SOURCE RECORDS |
::::::::::

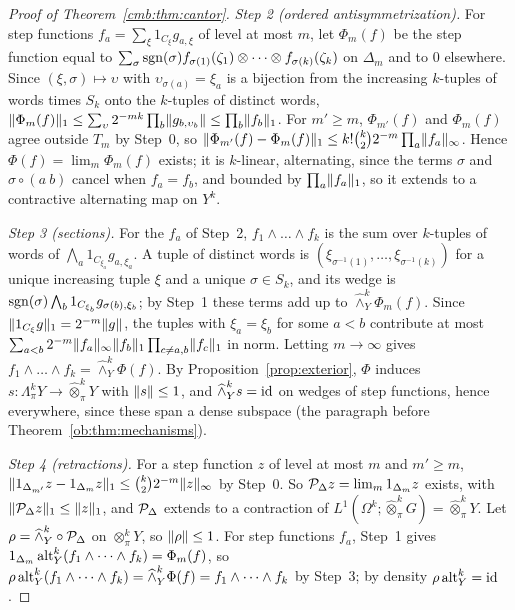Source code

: \begin{proof}[Proof of Theorem~\ref{cmb:thm:cantor}]
\emph{Step 2 (ordered antisymmetrization).} For step functions $f_a=\sum_\xi1_{C_\xi}g_{a,\xi}$ of level at most $m$,
let $\Phi_m(f)$ be the step function equal to $\sum_\sigma\sgn(\sigma)f_{\sigma(1)}(\zeta_1)\otimes\dots\otimes
f_{\sigma(k)}(\zeta_k)$ on $\Delta_m$ and to $0$ elsewhere. Since $(\xi,\sigma)\mapsto\upsilon$ with
$\upsilon_{\sigma(a)}=\xi_a$ is a bijection from the increasing $k$-tuples of words times $S_k$ onto the $k$-tuples of
distinct words, $\norm{\Phi_m(f)}_1\le\sum_\upsilon2^{-mk}\prod_b\norm{g_{b,\upsilon_b}}\le\prod_b\norm{f_b}_1$. For
$m'\ge m$, $\Phi_{m'}(f)$ and $\Phi_m(f)$ agree outside $T_m$ by Step~0, so
$\norm{\Phi_{m'}(f)-\Phi_m(f)}_1\le k!\binom k22^{-m}\prod_a\norm{f_a}_\infty$. Hence $\Phi(f)=\lim_m\Phi_m(f)$ exists; it
is $k$-linear, alternating, since the terms $\sigma$ and $\sigma\circ(a\ b)$ cancel when $f_a=f_b$, and bounded by
$\prod_a\norm{f_a}_1$, so it extends to a contractive alternating map on $Y^k$.

\emph{Step 3 (sections).} For the $f_a$ of Step~2, $f_1\wedge\dots\wedge f_k$ is the sum over $k$-tuples of words of
$\bigwedge_a1_{C_{\xi_a}}g_{a,\xi_a}$. A tuple of distinct words is $(\xi_{\sigma^{-1}(1)},\dots,\xi_{\sigma^{-1}(k)})$
for a unique increasing tuple $\xi$ and a unique $\sigma\in S_k$, and its wedge is
$\sgn(\sigma)\bigwedge_b1_{C_{\xi_b}}g_{\sigma(b),\xi_b}$; by Step~1 these terms add up to $\widehat\wedge^k_Y\Phi_m(f)$.
Since $\norm{1_{C_\xi}g}_1=2^{-m}\norm g$, the tuples with $\xi_a=\xi_b$ for some $a<b$ contribute at most
$\sum_{a<b}2^{-m}\norm{f_a}_\infty\norm{f_b}_1\prod_{c\ne a,b}\norm{f_c}_1$ in norm. Letting $m\to\infty$ gives
$f_1\wedge\dots\wedge f_k=\widehat\wedge^k_Y\Phi(f)$. By Proposition~\ref{prop:exterior}, $\Phi$ induces
$s\colon\Lambda^k_\pi Y\to\widehat\otimes^k_\pi Y$ with $\norm s\le1$, and $\widehat\wedge^k_Ys=\id$ on wedges of step
functions, hence everywhere, since these span a dense subspace (the paragraph before Theorem~\ref{ob:thm:mechanisms}).

\emph{Step 4 (retractions).} For a step function $z$ of level at most $m$ and $m'\ge m$,
$\norm{1_{\Delta_{m'}}z-1_{\Delta_m}z}_1\le\binom k22^{-m}\norm z_\infty$ by Step~0. So $\cP_\Delta z=\lim_m1_{\Delta_m}z$
exists, with $\norm{\cP_\Delta z}_1\le\norm z_1$, and $\cP_\Delta$ extends to a contraction of
$L^1(\Omega^k;\widehat\otimes^k_\pi G)=\widehat\otimes^k_\pi Y$. Let $\rho=\widehat\wedge^k_Y\circ\cP_\Delta$ on
$\otimes^k_\pi Y$, so $\norm\rho\le1$. For step functions $f_a$, Step~1 gives
$1_{\Delta_m}\alt^k_Y(f_1\wedge\dots\wedge f_k)=\Phi_m(f)$, so
$\rho\alt^k_Y(f_1\wedge\dots\wedge f_k)=\widehat\wedge^k_Y\Phi(f)=f_1\wedge\dots\wedge f_k$ by Step~3; by density
$\rho\alt^k_Y=\id$.


\end{proof}
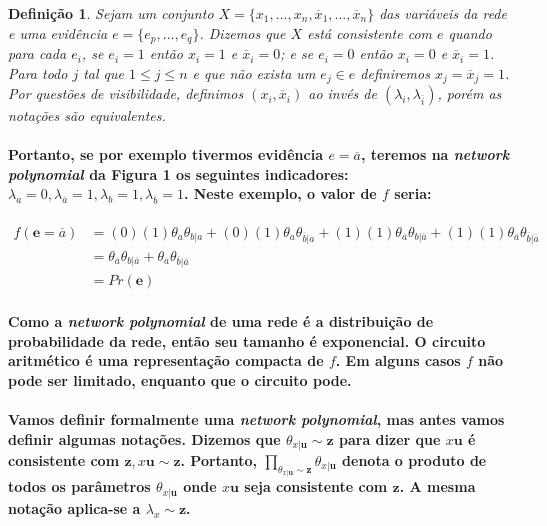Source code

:\documentclass[a4paper,10pt]{article}
\theoremstyle{plain}
\newtheorem*{spn-def}{Definição}
\begin{document}
\begin{spn-def} Sejam um conjunto $X=\{x_1,...,x_n,\overline{x}_1,...,\overline{x}_n\}$ das
variáveis da rede e uma evidência $e=\{e_p,...,e_q\}$. Dizemos que $X$ está consistente com $e$
quando para cada $e_i$, se $e_i=1$ então $x_i=1$ e $\overline{x}_i=0$; e se $e_i=0$ então $x_i=0$
e $\overline{x}_i=1$. Para todo $j$ tal que $1\leq{j}\leq{n}$ e que não exista um $e_j \in e$
definiremos $x_j=\overline{x}_j=1$. Por questões de visibilidade, definimos $(x_i, \overline{x}_i)$
ao invés de $(\lambda_{i}, \lambda_{\overline{i}})$, porém as notações são equivalentes.
\end{spn-def}

\paragraph{
  Portanto, se por exemplo tivermos evidência $e=\overline{a}$, teremos na \textit{network
polynomial} da Figura 1 os seguintes indicadores: $\lambda_{a}=0, \lambda_{\overline{a}}=1,
\lambda_{b}=1, \lambda_{\overline{b}}=1$. Neste exemplo, o valor de $f$ seria:
}

\begin{equation}
\begin{split}
f(\textbf{e}=\overline{a}) & = (0)(1)\theta_{a}\theta_{b|a} + (0)(1)\theta_{a}\theta_{\overline{b}|a} +
  (1)(1)\theta_{\overline{a}}\theta_{b|\overline{a}} +
  (1)(1)\theta_{\overline{a}}\theta_{\overline{b}|\overline{a}} \\
& = \theta_{\overline{a}}\theta_{b|\overline{a}} + \theta_{\overline{a}}\theta_{\overline{b}|\overline{a}} \\
& = Pr(\textbf{e})
\end{split}
\end{equation}

\paragraph{
  Como a \textit{network polynomial} de uma rede é a distribuição de probabilidade da rede, então
seu tamanho é exponencial. O circuito aritmético é uma representação compacta de $f$. Em alguns
casos $f$ não pode ser limitado, enquanto que o circuito pode.
}

\paragraph{
  Vamos definir formalmente uma \textit{network polynomial}, mas antes vamos definir algumas
notações. Dizemos que $\theta_{x|\textbf{u}} \sim \textbf{z}$ para dizer que $x\textbf{u}$ é
consistente com $\textbf{z}, x\textbf{u} \sim \textbf{z}$. Portanto,
$\prod_{\theta_{x|\textbf{u}} \sim \textbf{z}} \theta_{x|\textbf{u}}$ denota o produto de todos
os parâmetros $\theta_{x|\textbf{u}}$ onde $x\textbf{u}$ seja consistente com $\textbf{z}$. A mesma
notação aplica-se a $\lambda_x \sim \textbf{z}$.
}
\end{document}
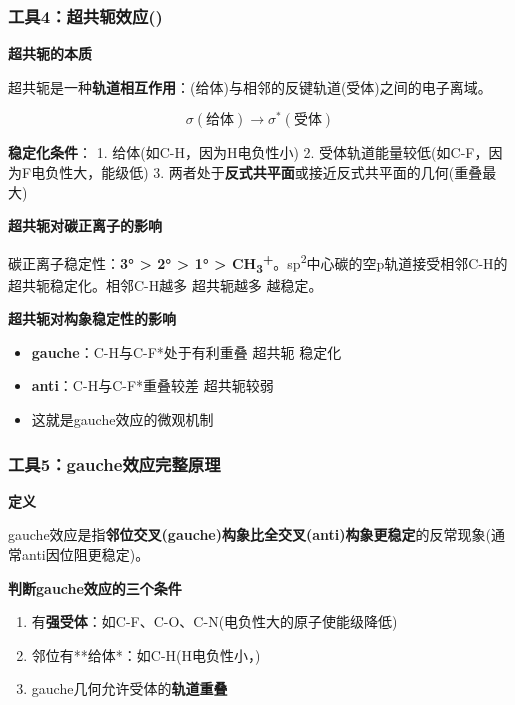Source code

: \subsubsection{\texorpdfstring{工具4：超共轭效应(\箭)}{工具4：超共轭效应(*)}}\label{ux5de5ux51774ux8d85ux5171ux8f6dux6548ux5e94}

\textbf{超共轭的本质}

超共轭是一种\textbf{轨道相互作用}：(给体)与相邻的反键轨道(受体)之间的电子离域。

\[\sigma(\text{给体}) \rightarrow \sigma^*(\text{受体})\]

\textbf{稳定化条件}：
1. 给体(如C-H，因为H电负性小)
2. 受体轨道能量较低(如C-F，因为F电负性大，能级低)
3. 两者处于\textbf{反式共平面}或接近反式共平面的几何(重叠最大)

\textbf{超共轭对碳正离子的影响}

碳正离子稳定性：\textbf{3° \textgreater{} 2° \textgreater{} 1° \textgreater{} CH\textsubscript{3}\textsuperscript{+}}。sp\textsuperscript{2}中心碳的空p轨道接受相邻C-H的 \箭 超共轭稳定化。相邻C-H越多 \箭 超共轭越多 \箭 越稳定。

\textbf{超共轭对构象稳定性的影响}

\begin{itemize}
\tightlist
\item
  \textbf{gauche}：C-H与C-F*处于有利重叠 \箭 超共轭 \箭 稳定化
\item
  \textbf{anti}：C-H与C-F*重叠较差 \箭 超共轭较弱
\item
  这就是gauche效应的微观机制
\end{itemize}

\subsubsection{工具5：gauche效应完整原理}\label{ux5de5ux51775gaucheux6548ux5e94ux5b8cux6574ux539fux7406}

\textbf{定义}

gauche效应是指\textbf{邻位交叉(gauche)构象比全交叉(anti)构象更稳定}的反常现象(通常anti因位阻更稳定)。

\textbf{判断gauche效应的三个条件}

\begin{enumerate}
\def\labelenumi{\arabic{enumi}.}
\tightlist
\item
  有\textbf{强受体}：如C-F、C-O、C-N(电负性大的原子使能级降低)
\item
  邻位有**给体*：如C-H(H电负性小，)
\item
  gauche几何允许受体的\textbf{轨道重叠}
\end{enumerate}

::::::::::

PROMPT |
Everything from the first line of the records through the line containing "let $\Phi_m(f)$ be" should be reproduced exactly, apart from the pictures.

WRITTEN SOLUTION |
Source code

: \begin{proof}[Proof of Theorem~\ref{cmb:thm:cantor}]
\emph{Step 2 (ordered antisymmetrization).} For step functions $f_a=\sum_\xi1_{C_\xi}g_{a,\xi}$ of level at most $m$,
let $\Phi_m(f)$ be the step function equal to $\sum_\sigma\sgn(\sigma)f_{\sigma(1)}(\zeta_1)\otimes\dots\otimes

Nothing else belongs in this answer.